» The task
Transcribe the records that follow, keeping every word as it stands.

BEGIN

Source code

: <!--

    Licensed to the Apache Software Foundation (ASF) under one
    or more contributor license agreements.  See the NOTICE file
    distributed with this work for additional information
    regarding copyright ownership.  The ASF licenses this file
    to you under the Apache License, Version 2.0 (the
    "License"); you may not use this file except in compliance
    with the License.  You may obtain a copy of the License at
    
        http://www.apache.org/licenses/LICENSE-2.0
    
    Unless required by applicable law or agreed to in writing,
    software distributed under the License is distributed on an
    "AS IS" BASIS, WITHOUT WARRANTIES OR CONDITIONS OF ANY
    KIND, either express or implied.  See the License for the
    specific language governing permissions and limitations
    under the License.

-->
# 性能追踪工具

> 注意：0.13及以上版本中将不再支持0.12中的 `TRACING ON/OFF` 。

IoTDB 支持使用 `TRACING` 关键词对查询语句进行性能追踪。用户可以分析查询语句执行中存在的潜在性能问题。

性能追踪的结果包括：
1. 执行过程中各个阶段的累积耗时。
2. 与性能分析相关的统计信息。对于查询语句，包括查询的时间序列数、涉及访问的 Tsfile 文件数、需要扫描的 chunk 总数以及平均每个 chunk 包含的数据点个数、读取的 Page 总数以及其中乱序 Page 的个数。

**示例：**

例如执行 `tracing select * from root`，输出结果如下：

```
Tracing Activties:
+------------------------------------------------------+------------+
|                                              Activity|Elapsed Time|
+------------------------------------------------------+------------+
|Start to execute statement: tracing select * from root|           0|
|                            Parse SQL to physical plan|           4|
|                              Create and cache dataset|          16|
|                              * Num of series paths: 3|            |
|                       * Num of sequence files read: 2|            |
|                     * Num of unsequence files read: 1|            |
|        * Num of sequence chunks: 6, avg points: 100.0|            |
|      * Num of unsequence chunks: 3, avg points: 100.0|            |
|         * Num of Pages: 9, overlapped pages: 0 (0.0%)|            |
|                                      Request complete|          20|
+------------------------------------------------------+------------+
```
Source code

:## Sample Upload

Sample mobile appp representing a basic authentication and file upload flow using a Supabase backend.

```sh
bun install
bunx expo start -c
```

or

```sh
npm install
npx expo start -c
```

END

» Output below
Source code

: <!--

    Licensed to the Apache Software Foundation (ASF) under one
    or more contributor license agreements.  See the NOTICE file
    distributed with this work for additional information
    regarding copyright ownership.  The ASF licenses this file
    to you under the Apache License, Version 2.0 (the
    "License"); you may not use this file except in compliance
    with the License.  You may obtain a copy of the License at
    
        http://www.apache.org/licenses/LICENSE-2.0
    
    Unless required by applicable law or agreed to in writing,
    software distributed under the License is distributed on an
    "AS IS" BASIS, WITHOUT WARRANTIES OR CONDITIONS OF ANY
    KIND, either express or implied.  See the License for the
    specific language governing permissions and limitations
    under the License.

-->
# 性能追踪工具

> 注意：0.13及以上版本中将不再支持0.12中的 `TRACING ON/OFF` 。

IoTDB 支持使用 `TRACING` 关键词对查询语句进行性能追踪。用户可以分析查询语句执行中存在的潜在性能问题。

性能追踪的结果包括：
1. 执行过程中各个阶段的累积耗时。
2. 与性能分析相关的统计信息。对于查询语句，包括查询的时间序列数、涉及访问的 Tsfile 文件数、需要扫描的 chunk 总数以及平均每个 chunk 包含的数据点个数、读取的 Page 总数以及其中乱序 Page 的个数。

**示例：**

例如执行 `tracing select * from root`，输出结果如下：

```
Tracing Activties:
+------------------------------------------------------+------------+
|                                              Activity|Elapsed Time|
+------------------------------------------------------+------------+
|Start to execute statement: tracing select * from root|           0|
|                            Parse SQL to physical plan|           4|
|                              Create and cache dataset|          16|
|                              * Num of series paths: 3|            |
|                       * Num of sequence files read: 2|            |
|                     * Num of unsequence files read: 1|            |
|        * Num of sequence chunks: 6, avg points: 100.0|            |
|      * Num of unsequence chunks: 3, avg points: 100.0|            |
|         * Num of Pages: 9, overlapped pages: 0 (0.0%)|            |
|                                      Request complete|          20|
+------------------------------------------------------+------------+
```
Source code

:## Sample Upload

Sample mobile appp representing a basic authentication and file upload flow using a Supabase backend.

```sh
bun install
bunx expo start -c
```

or

```sh
npm install
npx expo start -c
```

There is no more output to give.